Taking into account that both translations and rotations are affine isomorphisms from $R^2$ to itself, I do the following:
Let $P_1$ and $P_2$ be the two given parallelograms and $C_i$ be the centre of parallelogram $P_i$. If $T_v$ is a translation with $v = C_2 - C_1$ then $T_v$ takes $P_1$ and centers it with $P_2$. Without loss of generality we now have $T_v(C_1) = C_2 = (0,0)$ i.e. the parallelograms have their centers in the origin. Picking now one diagonal $d_i$ for each parallelogram and by calculating the angle between $d_1$ and $d_2$ I can rotate $P_1$ so that both parallelograms have their center in the origin and have one diagonal aligned.
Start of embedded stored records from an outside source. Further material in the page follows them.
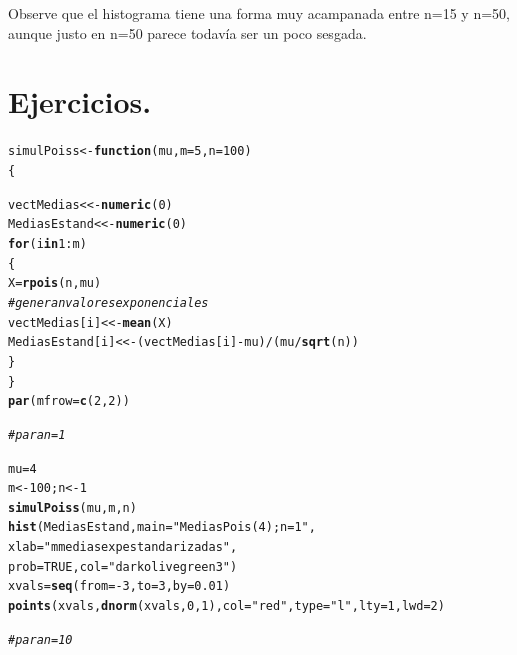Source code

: \documentclass[12pt,letterpaper]{article}\usepackage[]{graphicx}\usepackage[]{color}
\makeatletter
\newcommand{\hlnum}[1]{\textcolor[rgb]{0.686,0.059,0.569}{#1}}%
\newcommand{\hlstr}[1]{\textcolor[rgb]{0.192,0.494,0.8}{#1}}%
\newcommand{\hlcom}[1]{\textcolor[rgb]{0.678,0.584,0.686}{\textit{#1}}}%
\newcommand{\hlopt}[1]{\textcolor[rgb]{0,0,0}{#1}}%
\newcommand{\hlstd}[1]{\textcolor[rgb]{0.345,0.345,0.345}{#1}}%
\newcommand{\hlkwa}[1]{\textcolor[rgb]{0.161,0.373,0.58}{\textbf{#1}}}%
\newcommand{\hlkwb}[1]{\textcolor[rgb]{0.69,0.353,0.396}{#1}}%
\newcommand{\hlkwc}[1]{\textcolor[rgb]{0.333,0.667,0.333}{#1}}%
\newcommand{\hlkwd}[1]{\textcolor[rgb]{0.737,0.353,0.396}{\textbf{#1}}}%
\newenvironment{kframe}{%
 \def\at@end@of@kframe{}%
 \ifinner\ifhmode%
  \def\at@end@of@kframe{\end{minipage}}%
  \begin{minipage}{\columnwidth}%
 \fi\fi%
 \def\FrameCommand##1{\hskip\@totalleftmargin \hskip-\fboxsep
 \colorbox{shadecolor}{##1}\hskip-\fboxsep
     \hskip-\linewidth \hskip-\@totalleftmargin \hskip\columnwidth}%
 \MakeFramed {\advance\hsize-\width
   \@totalleftmargin\z@ \linewidth\hsize
   \@setminipage}}%
 {\par\unskip\endMakeFramed%
 \at@end@of@kframe}
\newenvironment{knitrout}{}{} %
\makeatother
\begin{document}
\begin{enumerate}
\begin{knitrout}
\end{knitrout}

Observe que el histograma tiene una forma muy acampanada entre n=15 y n=50, aunque justo en n=50 parece todav\'ia ser un poco sesgada.\\

\section{Ejercicios.}
\begin{knitrout}
\color{fgcolor}\begin{kframe}
\begin{alltt}
\hlstd{simulPoiss} \hlkwb{<-} \hlkwa{function}\hlstd{(}\hlkwc{mu}\hlstd{,} \hlkwc{m}\hlstd{=}\hlnum{5}\hlstd{,} \hlkwc{n}\hlstd{=}\hlnum{100}\hlstd{)}
\hlstd{\{}

\hlstd{vectMedias} \hlkwb{<<-} \hlkwd{numeric}\hlstd{(}\hlnum{0}\hlstd{)}
\hlstd{MediasEstand} \hlkwb{<<-} \hlkwd{numeric}\hlstd{(}\hlnum{0}\hlstd{)}
\hlkwa{for} \hlstd{(i} \hlkwa{in} \hlnum{1}\hlopt{:}\hlstd{m)}
\hlstd{\{}
\hlstd{X} \hlkwb{=} \hlkwd{rpois}\hlstd{(n, mu)}
\hlcom{# genera n valores exponenciales }
\hlstd{vectMedias[i]} \hlkwb{<<-} \hlkwd{mean}\hlstd{(X)}
\hlstd{MediasEstand[i]} \hlkwb{<<-} \hlstd{(vectMedias[i]} \hlopt{-} \hlstd{mu)}\hlopt{/}\hlstd{(mu}\hlopt{/}\hlkwd{sqrt}\hlstd{(n))}
 \hlstd{\}}
\hlstd{\}}
\hlkwd{par}\hlstd{(}\hlkwc{mfrow}\hlstd{=}\hlkwd{c}\hlstd{(}\hlnum{2}\hlstd{,}\hlnum{2}\hlstd{))}

\hlcom{# para n=1 }

\hlstd{mu}\hlkwb{=}\hlnum{4}
\hlstd{m} \hlkwb{<-} \hlnum{100}\hlstd{; n} \hlkwb{<-} \hlnum{1}
\hlkwd{simulPoiss}\hlstd{(mu, m, n)}
\hlkwd{hist}\hlstd{(MediasEstand,} \hlkwc{main}\hlstd{=}\hlstr{"Medias Pois(4); n=1"}\hlstd{,}
     \hlkwc{xlab}\hlstd{=}\hlstr{"m medias exp estandarizadas"}\hlstd{,}
\hlkwc{prob}\hlstd{=}\hlnum{TRUE}\hlstd{,} \hlkwc{col}\hlstd{=}\hlstr{"darkolivegreen3"}\hlstd{)}
\hlstd{xvals} \hlkwb{=} \hlkwd{seq}\hlstd{(}\hlkwc{from}\hlstd{=}\hlopt{-}\hlnum{3}\hlstd{,} \hlkwc{to}\hlstd{=}\hlnum{3}\hlstd{,} \hlkwc{by}\hlstd{=}\hlnum{0.01}\hlstd{)}
\hlkwd{points}\hlstd{(xvals,} \hlkwd{dnorm}\hlstd{(xvals,} \hlnum{0}\hlstd{,} \hlnum{1}\hlstd{),} \hlkwc{col} \hlstd{=} \hlstr{"red"}\hlstd{,} \hlkwc{type}\hlstd{=}\hlstr{"l"}\hlstd{,} \hlkwc{lty}\hlstd{=}\hlnum{1}\hlstd{,} \hlkwc{lwd}\hlstd{=}\hlnum{2}\hlstd{)}

\hlcom{# para n=10}


\end{alltt}
\end{kframe}
\end{knitrout}
\end{enumerate}
\end{document}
If now both diagonals are aligned, I can prove that there exists the said isomorphism: we know that $T_\alpha(x, y) = (\alpha x, y)$ and $T_\beta(x, y) = (x, \beta y)$ are linear transformations. Again and without loss of generality we can assume that if both diagonals are aligned, then both diagonals will also be aligned with the $Ox$ and $Oy$ axis (we can take a vector from each diagonal and make them the new basis of our coordinate system). Having both diagonals aligned with the axis, we just have to pick the right $\alpha$ and $\beta$ so that the four vertices of $P_1$ coincide with the vertices of $P_2$.
I struggle only when the second diagonal isn't aligned. That happens exactly when the angle between $P_1$'s diagonals differs from the angle between $P_2$'s diagonals. If that is the case, I can't prove nor disprove the existence of said affine isomorphism, nor do I know how to take it from here. Can anyone pick it from here?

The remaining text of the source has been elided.